Ieri Milano-Broni gara-1 è stata una delle partite più divertenti della stagione. Vero, avevo detto che sarei rimasto deluso in mancanza d'equilibrio, però c'è stato comunque del bel vedere. Clima da playoff in tribuna, ma gioco garibaldino e segnature scoppiettanti come una tranquilla partita di precampionato. Il Sanga parte a razzo, 28-16 il 1° quarto, e in sostanza finisce lì, perché poi lo scarto oscilla tra i 9 e i 17 punti ma nella ripresa mai meno di 11.
Se la principale incognita erano le condizioni di Milano, il primo tempo di ieri (ma non è che il secondo abbia mostrato il contrario, semplicemente hanno amministrato) ha dato risposte molto molto confortanti. Le tre esterne di superlusso hanno cantato al loro meglio, martellando da fuori ciascuna secondo il proprio stile: Gottardi in arresto e tiro dopo serpentine in palleggio, Frantini prendendo e sparando fulminea, Stabile con palleggio e morbida palombella da 3 (ovviamente hanno anche variato alla bisogna, ma i marchi di fabbrica eran quelli). All'intervallo le tre avevano già assommato 38 punti con percentuali altissime. Han finito con 20 a testa Gottardi e Stabile, 17 Frantini.Zanon era in una di quelle serate dove la palla proprio non le entra (2/14), ma è stata il solito bastione difensivo e comunque la sua presenza apre spazi per tutte.Brava Lepri (11 punti e 9 rimbalzi in una ventina di minuti) ma dignitosa pure Pulvirenti, che era in difficoltà durante la stagione.Altra chiave della superiorità Sanga è stata nei rimbalzi in attacco: 26 alla fine. Così anche quando sbagliava aveva secondi e terzi tiri. Pochissimi possessi di Milano si concludevano con un nulla di fatto: o segnavano al primo colpo o pigliavano il rimbalzo.Broni alla fine ha avuto percentuali uguali ma ha tirato molto meno. Mancava Carù (scavigliata in amichevole) ed è stata assenza costosa perché il duello fra le esterne s'è troppo sbilanciato (nonostante una discreta Zamelli, la quale alla vigilia aveva avuto la trovata di provocare le avversarie con un video in cui definiva con ironia tagliente ciascuna di loro; molto ben fatto ma se i risultati poi son questi…).

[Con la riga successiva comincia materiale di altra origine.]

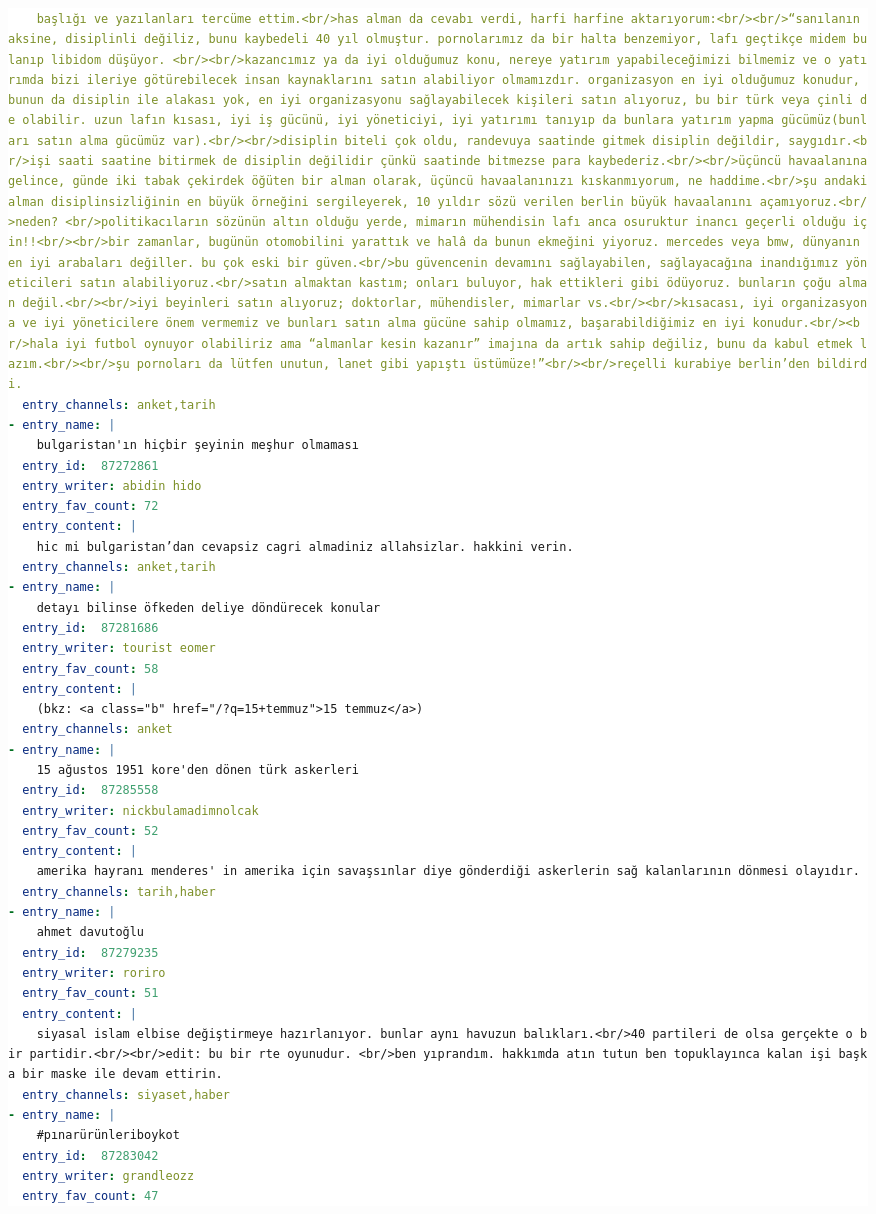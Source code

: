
 ```yaml
    başlığı ve yazılanları tercüme ettim.<br/>has alman da cevabı verdi, harfi harfine aktarıyorum:<br/><br/>“sanılanın aksine, disiplinli değiliz, bunu kaybedeli 40 yıl olmuştur. pornolarımız da bir halta benzemiyor, lafı geçtikçe midem bulanıp libidom düşüyor. <br/><br/>kazancımız ya da iyi olduğumuz konu, nereye yatırım yapabileceğimizi bilmemiz ve o yatırımda bizi ileriye götürebilecek insan kaynaklarını satın alabiliyor olmamızdır. organizasyon en iyi olduğumuz konudur, bunun da disiplin ile alakası yok, en iyi organizasyonu sağlayabilecek kişileri satın alıyoruz, bu bir türk veya çinli de olabilir. uzun lafın kısası, iyi iş gücünü, iyi yöneticiyi, iyi yatırımı tanıyıp da bunlara yatırım yapma gücümüz(bunları satın alma gücümüz var).<br/><br/>disiplin biteli çok oldu, randevuya saatinde gitmek disiplin değildir, saygıdır.<br/>işi saati saatine bitirmek de disiplin değilidir çünkü saatinde bitmezse para kaybederiz.<br/><br/>üçüncü havaalanına gelince, günde iki tabak çekirdek öğüten bir alman olarak, üçüncü havaalanınızı kıskanmıyorum, ne haddime.<br/>şu andaki alman disiplinsizliğinin en büyük örneğini sergileyerek, 10 yıldır sözü verilen berlin büyük havaalanını açamıyoruz.<br/>neden? <br/>politikacıların sözünün altın olduğu yerde, mimarın mühendisin lafı anca osuruktur inancı geçerli olduğu için!!<br/><br/>bir zamanlar, bugünün otomobilini yarattık ve halâ da bunun ekmeğini yiyoruz. mercedes veya bmw, dünyanın en iyi arabaları değiller. bu çok eski bir güven.<br/>bu güvencenin devamını sağlayabilen, sağlayacağına inandığımız yöneticileri satın alabiliyoruz.<br/>satın almaktan kastım; onları buluyor, hak ettikleri gibi ödüyoruz. bunların çoğu alman değil.<br/><br/>iyi beyinleri satın alıyoruz; doktorlar, mühendisler, mimarlar vs.<br/><br/>kısacası, iyi organizasyona ve iyi yöneticilere önem vermemiz ve bunları satın alma gücüne sahip olmamız, başarabildiğimiz en iyi konudur.<br/><br/>hala iyi futbol oynuyor olabiliriz ama “almanlar kesin kazanır” imajına da artık sahip değiliz, bunu da kabul etmek lazım.<br/><br/>şu pornoları da lütfen unutun, lanet gibi yapıştı üstümüze!”<br/><br/>reçelli kurabiye berlin’den bildirdi.
  entry_channels: anket,tarih
- entry_name: |
    bulgaristan'ın hiçbir şeyinin meşhur olmaması
  entry_id:  87272861
  entry_writer: abidin hido
  entry_fav_count: 72
  entry_content: |
    hic mi bulgaristan’dan cevapsiz cagri almadiniz allahsizlar. hakkini verin.
  entry_channels: anket,tarih
- entry_name: |
    detayı bilinse öfkeden deliye döndürecek konular
  entry_id:  87281686
  entry_writer: tourist eomer
  entry_fav_count: 58
  entry_content: |
    (bkz: <a class="b" href="/?q=15+temmuz">15 temmuz</a>)
  entry_channels: anket
- entry_name: |
    15 ağustos 1951 kore'den dönen türk askerleri
  entry_id:  87285558
  entry_writer: nickbulamadimnolcak
  entry_fav_count: 52
  entry_content: |
    amerika hayranı menderes' in amerika için savaşsınlar diye gönderdiği askerlerin sağ kalanlarının dönmesi olayıdır.
  entry_channels: tarih,haber
- entry_name: |
    ahmet davutoğlu
  entry_id:  87279235
  entry_writer: roriro
  entry_fav_count: 51
  entry_content: |
    siyasal islam elbise değiştirmeye hazırlanıyor. bunlar aynı havuzun balıkları.<br/>40 partileri de olsa gerçekte o bir partidir.<br/><br/>edit: bu bir rte oyunudur. <br/>ben yıprandım. hakkımda atın tutun ben topuklayınca kalan işi başka bir maske ile devam ettirin.
  entry_channels: siyaset,haber
- entry_name: |
    #pınarürünleriboykot
  entry_id:  87283042
  entry_writer: grandleozz
  entry_fav_count: 47
```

Però l'impressione è che a Broni manchino le caratteristiche per fare una difesa più pressante sulle esterne: se Stabile, Gottardi e Frantini sono tutte in serata e vien lasciata loro troppa libertà, ti ammazzano in pochi minuti; se poi ti rifugi a zona peggio ancora. E sotto canestro Milano è troppo corazzata per una Broni che ha stazza ma poca "muscolarità dinamica". Inoltre, se Bergante non riesce a essere meglio di così, il confronto in regia con Stabile è penalizzante di brutto.
In definitiva c'era abbastanza qualità ma troppa poca energia in quello che Broni ha fatto ieri. E quella qualità non basta perché di fronte hai una squadra che ne ha di più. Per cui devi vincerla sul piano dell'energia.
Questo per dire che, considerando il 3-0 stagionale e quanto visto ieri, l'accoppiamento tra queste due squadre sembra favorire Milano a prescindere dai valori assoluti (nel senso che Milano si trova bene contro Broni e non viceversa). Naturalmente nei playoff abbiamo già visto serie ribaltarsi in 24 ore, però finora tra le 4 sfide del Nord questa è parsa la meno equilibrata. Tanto più se non tornasse Carù. Broni deve sperare che le esterne del Sanga siano in giornata più scadente al tiro, ma la difesa non può essere così permissiva, e poi occhio che Zanon difficilmente farà di nuovo 2/14...
Capitolo a parte per Zandalasini. Capitolo a parte anche perché ha giocato una gara a parte rispetto alla squadra. I suoi 8 canestri dal campo, tranne uno, sono arrivati su tiri in sospensione costruiti da ferma, che lei esegue con mirabile bellezza e ad altitudini dove l'aria è rarefatta. Però, sinceramente, non ho visto grossi progressi, rispetto al Milano-Broni di 5 mesi fa, nella sua interazione con la squadra, almeno sul piano della costruzione dei tiri. Detto questo, una 17enne che alla sua prima partita di playoff (e in A2) fa 21 punti con 9 rimbalzi e 30 di valutazione, sarebbe un miracolo se non fosse che con Zandalasini ti dimentichi di quanti anni ha. Poi vedi Falcone in campo nell'ultimo minuto e mezzo, cioè una giovane bravina ma normale, ti ricordi che ha la stessa età e allora ti rendi conto di cosa sia "Zanda".